Pour Sara*, une Québécoise incarcérée en Amérique centrale pour avoir tenté de transporter de la cocaïne au Canada, le temps des Fêtes est bien arrosé.

« Ici, les différents groupes d’amies se réunissent pour cuisiner une bonne nourriture, manger ensemble et bien sûr se saouler la gueule avec de la boboche, écrit-elle. Je suis tellement stressée. Pour Noël, tout ce que je veux, c’est être saoule. »

Daniel se souvient avoir été obligé de rester dans sa cellule après que les gardiens y ont trouvé un crayon trafiqué. « Ça me faisait quand même bizarre d’être enfermé comme ça la veille de Noël, écrit-il sur son blogue. Mais j’étais loin d’être le seul. Plus de la moitié des gens du secteur étaient punis. »

Daniel raconte que son premier Noël en liberté était aussi un défi. Après sept ans en prison, il ne savait pas comment renouer avec ses enfants. « C’est lassant toujours, ce questionnement à propos de la chose appropriée à faire, a-t-il écrit. C’est ce qui se passe lorsqu’on se retrouve à faire des années de prison pour n’avoir pas pris la bonne décision.
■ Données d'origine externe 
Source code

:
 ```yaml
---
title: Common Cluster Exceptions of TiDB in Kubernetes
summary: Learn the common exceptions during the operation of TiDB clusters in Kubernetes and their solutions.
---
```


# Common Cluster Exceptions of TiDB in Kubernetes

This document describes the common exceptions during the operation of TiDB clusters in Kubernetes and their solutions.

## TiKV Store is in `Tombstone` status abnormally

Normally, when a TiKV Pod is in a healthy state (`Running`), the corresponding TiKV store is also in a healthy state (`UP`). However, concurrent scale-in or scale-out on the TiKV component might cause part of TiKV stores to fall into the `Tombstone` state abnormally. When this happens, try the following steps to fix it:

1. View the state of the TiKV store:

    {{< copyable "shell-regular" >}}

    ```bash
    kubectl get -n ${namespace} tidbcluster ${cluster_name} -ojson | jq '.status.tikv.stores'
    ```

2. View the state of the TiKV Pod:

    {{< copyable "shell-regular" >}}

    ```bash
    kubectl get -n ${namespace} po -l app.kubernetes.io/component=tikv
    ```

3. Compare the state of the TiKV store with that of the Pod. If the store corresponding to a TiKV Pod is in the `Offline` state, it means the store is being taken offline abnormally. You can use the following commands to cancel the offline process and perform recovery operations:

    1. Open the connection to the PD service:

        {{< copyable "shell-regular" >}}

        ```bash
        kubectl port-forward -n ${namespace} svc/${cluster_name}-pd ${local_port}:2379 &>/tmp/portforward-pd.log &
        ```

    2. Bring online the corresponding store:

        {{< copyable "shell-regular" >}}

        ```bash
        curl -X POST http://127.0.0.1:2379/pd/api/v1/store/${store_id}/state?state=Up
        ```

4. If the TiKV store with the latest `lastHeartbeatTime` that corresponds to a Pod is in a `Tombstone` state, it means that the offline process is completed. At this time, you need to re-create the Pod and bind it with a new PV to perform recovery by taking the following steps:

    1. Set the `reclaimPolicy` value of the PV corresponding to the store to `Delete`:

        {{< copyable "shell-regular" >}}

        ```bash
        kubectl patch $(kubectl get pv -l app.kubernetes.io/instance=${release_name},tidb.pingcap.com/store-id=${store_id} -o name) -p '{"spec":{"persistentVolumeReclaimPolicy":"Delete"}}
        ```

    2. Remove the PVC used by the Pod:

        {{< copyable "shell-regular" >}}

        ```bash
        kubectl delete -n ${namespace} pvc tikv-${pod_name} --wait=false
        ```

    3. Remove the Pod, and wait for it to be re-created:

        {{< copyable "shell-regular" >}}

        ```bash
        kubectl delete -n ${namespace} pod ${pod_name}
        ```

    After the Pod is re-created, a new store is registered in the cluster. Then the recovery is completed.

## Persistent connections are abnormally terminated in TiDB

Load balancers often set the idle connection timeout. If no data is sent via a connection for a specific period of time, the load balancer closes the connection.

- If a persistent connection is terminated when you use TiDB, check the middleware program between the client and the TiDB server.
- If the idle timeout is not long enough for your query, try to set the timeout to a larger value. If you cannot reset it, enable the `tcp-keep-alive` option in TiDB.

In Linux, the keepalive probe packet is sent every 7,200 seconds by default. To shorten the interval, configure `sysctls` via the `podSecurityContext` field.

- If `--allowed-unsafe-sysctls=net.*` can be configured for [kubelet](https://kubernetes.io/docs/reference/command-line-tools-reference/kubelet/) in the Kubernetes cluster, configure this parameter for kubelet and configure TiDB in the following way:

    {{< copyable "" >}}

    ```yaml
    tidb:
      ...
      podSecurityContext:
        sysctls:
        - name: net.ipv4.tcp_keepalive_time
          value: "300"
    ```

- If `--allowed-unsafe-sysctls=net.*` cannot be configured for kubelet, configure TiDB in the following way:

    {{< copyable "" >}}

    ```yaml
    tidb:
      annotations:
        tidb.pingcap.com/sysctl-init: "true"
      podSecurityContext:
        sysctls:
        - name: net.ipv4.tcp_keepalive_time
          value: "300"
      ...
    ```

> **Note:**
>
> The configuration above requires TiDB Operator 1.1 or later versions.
On se dit toujours que le moindre faux pas peut avoir des répercussions horribles. »

En liberté provisoire, Marco vivra cette année ses premières fêtes en famille depuis trois ans. « Hier, j’avais mon souper de Noël à la maison de transition, raconte-t-il. Je suis très fébrile à l’idée de rejoindre mes proches. On va pleurer, mais de joie. »

De son côté, Sara ne sait pas encore quand elle retrouvera la liberté et dit s’être habituée à passer les Fêtes loin de sa famille et de ses amies. « On fête même si on n’est pas vraiment heureuses, c’est rendu ça la tradition. »

* Les noms ont été changés à la demande des détenus afin de préserver leur anonymat.